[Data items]
== Segment start ==

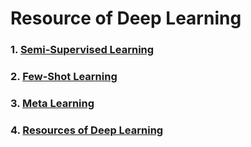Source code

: # Resource of Deep Learning
### 1. [Semi-Supervised Learning](/Semi-Superviser_Model.md)
### 2. [Few-Shot Learning](/Few-Shot_Learning.md)
### 3. [Meta Learning](/Meta_Learning.md)
### 4. [Resources of Deep Learning](/Tutorials_and_Resources.md)
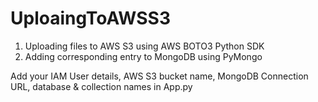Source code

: # UploaingToAWSS3
1) Uploading files to AWS S3 using AWS BOTO3 Python SDK
2) Adding corresponding entry to MongoDB using PyMongo

Add your IAM User details, AWS S3 bucket name, MongoDB Connection URL, database & collection names in App.py
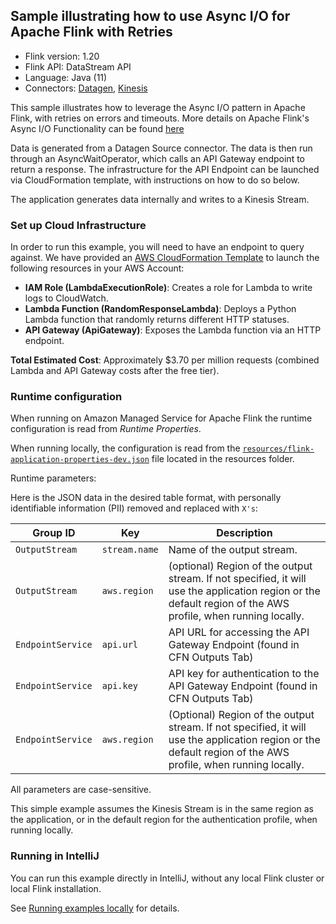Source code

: ## Sample illustrating how to use Async I/O for Apache Flink with Retries
* Flink version: 1.20
* Flink API: DataStream API
* Language: Java (11)
* Connectors: [Datagen](https://nightlies.apache.org/flink/flink-docs-master/docs/connectors/datastream/datagen/), [Kinesis](https://nightlies.apache.org/flink/flink-docs-master/docs/connectors/datastream/kinesis/)

This sample illustrates how to leverage the Async I/O pattern in Apache Flink, with retries on errors and timeouts. More details on Apache Flink's Async I/O Functionality can be found [here](https://nightlies.apache.org/flink/flink-docs-master/docs/dev/datastream/operators/asyncio/)

Data is generated from a Datagen Source connector. The data is then run through an AsyncWaitOperator, which calls an API Gateway endpoint to return a response. The infrastructure for the API Endpoint can be launched via CloudFormation template, with instructions on how to do so below.

The application generates data internally and writes to a Kinesis Stream.

### Set up Cloud Infrastructure
In order to run this example, you will need to have an endpoint to query against. We have provided an [AWS CloudFormation Template](src/main/resources/lambda-cloudformation.yaml) to launch the following resources in your AWS Account:
- **IAM Role (LambdaExecutionRole)**: Creates a role for Lambda to write logs to CloudWatch.
- **Lambda Function (RandomResponseLambda)**: Deploys a Python Lambda function that randomly returns different HTTP statuses.
- **API Gateway (ApiGateway)**: Exposes the Lambda function via an HTTP endpoint.

**Total Estimated Cost**: 
Approximately $3.70 per million requests (combined Lambda and API Gateway costs after the free tier).


### Runtime configuration

When running on Amazon Managed Service for Apache Flink the runtime configuration is read from *Runtime Properties*.

When running locally, the configuration is read from the [`resources/flink-application-properties-dev.json`](src/main/resources/flink-application-properties-dev.json) file located in the resources folder.


Runtime parameters:

Here is the JSON data in the desired table format, with personally identifiable information (PII) removed and replaced with `X's`:

| Group ID          | Key           | Description                                                                                                                                                  |
|-------------------|---------------|--------------------------------------------------------------------------------------------------------------------------------------------------------------|
| `OutputStream`    | `stream.name` | Name of the output stream.                                                                                                                                   |
| `OutputStream`    | `aws.region`  | (optional) Region of the output stream. If not specified, it will use the application region or the default region of the AWS profile, when running locally. |
| `EndpointService` | `api.url`     | API URL for accessing the API Gateway Endpoint (found in CFN Outputs Tab)                                                                                    |
| `EndpointService` | `api.key`     | API key for authentication to the API Gateway Endpoint (found in CFN Outputs Tab)                                                                            |
| `EndpointService` | `aws.region`  | (Optional) Region of the output stream. If not specified, it will use the application region or the default region of the AWS profile, when running locally. | 

All parameters are case-sensitive.

This simple example assumes the Kinesis Stream is in the same region as the application, or in the default region for the authentication profile, when running locally.


### Running in IntelliJ

You can run this example directly in IntelliJ, without any local Flink cluster or local Flink installation.

See [Running examples locally](../running-examples-locally.md) for details.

== Segment end ==

» **Task objective**
Return exactly, and only, the lines above starting at the line that contains "Language: Java (11)" and ending at the line that contains "When running on".

» **Solution for this task**
* Language: Java (11)
* Connectors: [Datagen](https://nightlies.apache.org/flink/flink-docs-master/docs/connectors/datastream/datagen/), [Kinesis](https://nightlies.apache.org/flink/flink-docs-master/docs/connectors/datastream/kinesis/)

This sample illustrates how to leverage the Async I/O pattern in Apache Flink, with retries on errors and timeouts. More details on Apache Flink's Async I/O Functionality can be found [here](https://nightlies.apache.org/flink/flink-docs-master/docs/dev/datastream/operators/asyncio/)

Data is generated from a Datagen Source connector. The data is then run through an AsyncWaitOperator, which calls an API Gateway endpoint to return a response. The infrastructure for the API Endpoint can be launched via CloudFormation template, with instructions on how to do so below.

The application generates data internally and writes to a Kinesis Stream.

### Set up Cloud Infrastructure
In order to run this example, you will need to have an endpoint to query against. We have provided an [AWS CloudFormation Template](src/main/resources/lambda-cloudformation.yaml) to launch the following resources in your AWS Account:
- **IAM Role (LambdaExecutionRole)**: Creates a role for Lambda to write logs to CloudWatch.
- **Lambda Function (RandomResponseLambda)**: Deploys a Python Lambda function that randomly returns different HTTP statuses.
- **API Gateway (ApiGateway)**: Exposes the Lambda function via an HTTP endpoint.

**Total Estimated Cost**: 
Approximately $3.70 per million requests (combined Lambda and API Gateway costs after the free tier).


### Runtime configuration

When running on Amazon Managed Service for Apache Flink the runtime configuration is read from *Runtime Properties*.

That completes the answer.